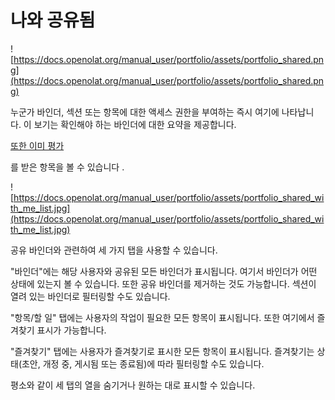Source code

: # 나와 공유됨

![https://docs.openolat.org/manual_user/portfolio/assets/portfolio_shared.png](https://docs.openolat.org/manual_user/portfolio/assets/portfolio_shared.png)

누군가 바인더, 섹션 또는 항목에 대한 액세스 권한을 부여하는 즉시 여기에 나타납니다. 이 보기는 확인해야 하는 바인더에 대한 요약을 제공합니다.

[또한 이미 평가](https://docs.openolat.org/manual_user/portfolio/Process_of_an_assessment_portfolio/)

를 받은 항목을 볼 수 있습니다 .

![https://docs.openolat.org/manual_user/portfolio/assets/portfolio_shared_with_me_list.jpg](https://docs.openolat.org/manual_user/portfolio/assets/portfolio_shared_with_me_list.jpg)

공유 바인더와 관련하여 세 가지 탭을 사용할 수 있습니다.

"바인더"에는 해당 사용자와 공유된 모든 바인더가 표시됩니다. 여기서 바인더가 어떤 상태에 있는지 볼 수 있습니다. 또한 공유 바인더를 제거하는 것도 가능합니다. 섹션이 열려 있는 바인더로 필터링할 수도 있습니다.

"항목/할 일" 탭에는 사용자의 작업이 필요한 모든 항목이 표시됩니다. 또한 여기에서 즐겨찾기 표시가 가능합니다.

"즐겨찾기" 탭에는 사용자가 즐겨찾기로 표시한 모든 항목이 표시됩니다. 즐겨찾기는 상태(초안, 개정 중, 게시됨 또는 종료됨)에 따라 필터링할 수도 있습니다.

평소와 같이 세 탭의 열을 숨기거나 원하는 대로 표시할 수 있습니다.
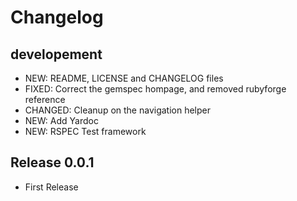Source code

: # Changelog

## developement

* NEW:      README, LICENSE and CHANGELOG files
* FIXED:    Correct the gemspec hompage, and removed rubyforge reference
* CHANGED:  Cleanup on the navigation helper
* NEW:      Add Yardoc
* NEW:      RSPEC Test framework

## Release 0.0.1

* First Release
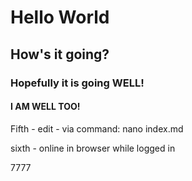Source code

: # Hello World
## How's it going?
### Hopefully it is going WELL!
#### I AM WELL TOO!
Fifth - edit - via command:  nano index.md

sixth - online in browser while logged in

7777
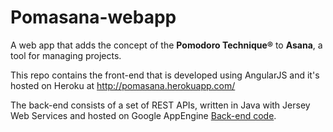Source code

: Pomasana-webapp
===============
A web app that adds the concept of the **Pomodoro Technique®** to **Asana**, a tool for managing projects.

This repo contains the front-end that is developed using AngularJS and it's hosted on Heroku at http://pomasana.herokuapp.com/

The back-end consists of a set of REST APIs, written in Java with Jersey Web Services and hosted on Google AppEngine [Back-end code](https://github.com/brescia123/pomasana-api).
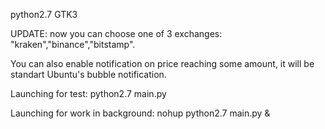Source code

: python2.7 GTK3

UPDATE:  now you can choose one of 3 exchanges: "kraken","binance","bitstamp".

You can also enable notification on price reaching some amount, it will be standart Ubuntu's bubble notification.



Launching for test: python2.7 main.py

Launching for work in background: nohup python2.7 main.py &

--------

• **Required work**
Word for word, print out all of the records above; pass over the pictures.

• **Result of the task**
Source code

: # 나와 공유됨

![https://docs.openolat.org/manual_user/portfolio/assets/portfolio_shared.png](https://docs.openolat.org/manual_user/portfolio/assets/portfolio_shared.png)

누군가 바인더, 섹션 또는 항목에 대한 액세스 권한을 부여하는 즉시 여기에 나타납니다. 이 보기는 확인해야 하는 바인더에 대한 요약을 제공합니다.

[또한 이미 평가](https://docs.openolat.org/manual_user/portfolio/Process_of_an_assessment_portfolio/)

를 받은 항목을 볼 수 있습니다 .

![https://docs.openolat.org/manual_user/portfolio/assets/portfolio_shared_with_me_list.jpg](https://docs.openolat.org/manual_user/portfolio/assets/portfolio_shared_with_me_list.jpg)

공유 바인더와 관련하여 세 가지 탭을 사용할 수 있습니다.

"바인더"에는 해당 사용자와 공유된 모든 바인더가 표시됩니다. 여기서 바인더가 어떤 상태에 있는지 볼 수 있습니다. 또한 공유 바인더를 제거하는 것도 가능합니다. 섹션이 열려 있는 바인더로 필터링할 수도 있습니다.

"항목/할 일" 탭에는 사용자의 작업이 필요한 모든 항목이 표시됩니다. 또한 여기에서 즐겨찾기 표시가 가능합니다.

"즐겨찾기" 탭에는 사용자가 즐겨찾기로 표시한 모든 항목이 표시됩니다. 즐겨찾기는 상태(초안, 개정 중, 게시됨 또는 종료됨)에 따라 필터링할 수도 있습니다.

평소와 같이 세 탭의 열을 숨기거나 원하는 대로 표시할 수 있습니다.
Source code

: # Changelog

## developement

* NEW:      README, LICENSE and CHANGELOG files
* FIXED:    Correct the gemspec hompage, and removed rubyforge reference
* CHANGED:  Cleanup on the navigation helper
* NEW:      Add Yardoc
* NEW:      RSPEC Test framework

## Release 0.0.1

* First Release
Source code

: # Hello World
## How's it going?
### Hopefully it is going WELL!
#### I AM WELL TOO!
Fifth - edit - via command:  nano index.md

sixth - online in browser while logged in

7777
Source code

: Pomasana-webapp
===============
A web app that adds the concept of the **Pomodoro Technique®** to **Asana**, a tool for managing projects.

This repo contains the front-end that is developed using AngularJS and it's hosted on Heroku at http://pomasana.herokuapp.com/

The back-end consists of a set of REST APIs, written in Java with Jersey Web Services and hosted on Google AppEngine [Back-end code](https://github.com/brescia123/pomasana-api).
Source code

: python2.7 GTK3

UPDATE:  now you can choose one of 3 exchanges: "kraken","binance","bitstamp".

You can also enable notification on price reaching some amount, it will be standart Ubuntu's bubble notification.



Launching for test: python2.7 main.py

Launching for work in background: nohup python2.7 main.py &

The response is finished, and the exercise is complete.